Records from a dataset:

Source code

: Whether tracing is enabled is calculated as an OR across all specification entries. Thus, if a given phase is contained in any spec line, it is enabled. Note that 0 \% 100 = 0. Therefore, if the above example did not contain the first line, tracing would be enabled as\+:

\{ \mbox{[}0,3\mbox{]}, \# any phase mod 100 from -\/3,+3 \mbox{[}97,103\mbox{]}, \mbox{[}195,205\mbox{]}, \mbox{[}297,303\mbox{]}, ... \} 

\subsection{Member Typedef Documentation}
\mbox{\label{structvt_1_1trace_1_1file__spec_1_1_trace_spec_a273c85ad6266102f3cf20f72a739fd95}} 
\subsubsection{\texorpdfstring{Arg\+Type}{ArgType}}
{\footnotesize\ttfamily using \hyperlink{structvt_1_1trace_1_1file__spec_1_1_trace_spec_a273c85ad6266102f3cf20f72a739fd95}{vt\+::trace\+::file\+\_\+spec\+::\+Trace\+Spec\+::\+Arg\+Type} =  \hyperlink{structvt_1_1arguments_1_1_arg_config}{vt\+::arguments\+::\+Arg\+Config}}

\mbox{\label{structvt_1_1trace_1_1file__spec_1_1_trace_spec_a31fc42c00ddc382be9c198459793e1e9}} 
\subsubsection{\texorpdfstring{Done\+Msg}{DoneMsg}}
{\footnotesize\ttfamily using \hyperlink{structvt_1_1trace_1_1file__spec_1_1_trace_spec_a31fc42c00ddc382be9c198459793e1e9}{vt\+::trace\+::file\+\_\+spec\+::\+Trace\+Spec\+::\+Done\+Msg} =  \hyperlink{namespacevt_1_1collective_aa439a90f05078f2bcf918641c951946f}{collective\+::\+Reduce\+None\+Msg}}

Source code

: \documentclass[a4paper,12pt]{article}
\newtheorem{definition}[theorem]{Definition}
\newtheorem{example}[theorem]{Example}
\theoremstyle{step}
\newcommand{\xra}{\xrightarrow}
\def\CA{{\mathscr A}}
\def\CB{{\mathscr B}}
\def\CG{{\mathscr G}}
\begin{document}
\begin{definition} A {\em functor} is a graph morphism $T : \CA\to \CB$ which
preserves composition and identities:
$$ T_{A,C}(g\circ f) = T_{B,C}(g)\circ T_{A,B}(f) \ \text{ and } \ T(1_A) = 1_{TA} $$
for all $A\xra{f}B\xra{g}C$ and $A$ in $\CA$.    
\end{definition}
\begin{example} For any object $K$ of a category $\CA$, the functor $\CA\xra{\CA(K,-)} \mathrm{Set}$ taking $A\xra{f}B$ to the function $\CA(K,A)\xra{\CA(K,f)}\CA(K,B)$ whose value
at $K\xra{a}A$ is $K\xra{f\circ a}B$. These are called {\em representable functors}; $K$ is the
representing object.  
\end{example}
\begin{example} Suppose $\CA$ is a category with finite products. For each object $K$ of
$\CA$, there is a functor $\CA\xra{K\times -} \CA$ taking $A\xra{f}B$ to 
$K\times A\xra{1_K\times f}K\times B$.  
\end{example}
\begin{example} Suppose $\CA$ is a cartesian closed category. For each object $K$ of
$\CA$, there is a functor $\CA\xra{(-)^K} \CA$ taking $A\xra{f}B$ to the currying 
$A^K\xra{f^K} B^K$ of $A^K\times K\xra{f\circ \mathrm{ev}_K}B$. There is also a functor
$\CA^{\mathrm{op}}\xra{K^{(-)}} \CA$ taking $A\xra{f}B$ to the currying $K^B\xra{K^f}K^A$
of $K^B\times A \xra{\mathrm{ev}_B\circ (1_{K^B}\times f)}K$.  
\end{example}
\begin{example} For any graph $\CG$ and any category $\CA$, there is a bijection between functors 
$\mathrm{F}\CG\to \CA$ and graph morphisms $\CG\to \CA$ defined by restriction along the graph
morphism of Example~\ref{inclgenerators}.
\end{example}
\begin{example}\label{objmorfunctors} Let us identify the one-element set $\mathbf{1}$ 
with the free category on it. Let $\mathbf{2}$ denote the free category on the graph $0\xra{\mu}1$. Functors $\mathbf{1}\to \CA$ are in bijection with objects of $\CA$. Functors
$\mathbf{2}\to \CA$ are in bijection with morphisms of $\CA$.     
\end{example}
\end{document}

**WHAT YOU ARE ASKED TO DO**
Output the lines from the one with "also a functor" to the final line of the entries above, exactly as they stand, please, and nothing else.

**RESULT OF THE TASK**
$A^K\xra{f^K} B^K$ of $A^K\times K\xra{f\circ \mathrm{ev}_K}B$. There is also a functor
$\CA^{\mathrm{op}}\xra{K^{(-)}} \CA$ taking $A\xra{f}B$ to the currying $K^B\xra{K^f}K^A$
of $K^B\times A \xra{\mathrm{ev}_B\circ (1_{K^B}\times f)}K$.  
\end{example}
\begin{example} For any graph $\CG$ and any category $\CA$, there is a bijection between functors 
$\mathrm{F}\CG\to \CA$ and graph morphisms $\CG\to \CA$ defined by restriction along the graph
morphism of Example~\ref{inclgenerators}.
\end{example}
\begin{example}\label{objmorfunctors} Let us identify the one-element set $\mathbf{1}$ 
with the free category on it. Let $\mathbf{2}$ denote the free category on the graph $0\xra{\mu}1$. Functors $\mathbf{1}\to \CA$ are in bijection with objects of $\CA$. Functors
$\mathbf{2}\to \CA$ are in bijection with morphisms of $\CA$.     
\end{example}
\end{document}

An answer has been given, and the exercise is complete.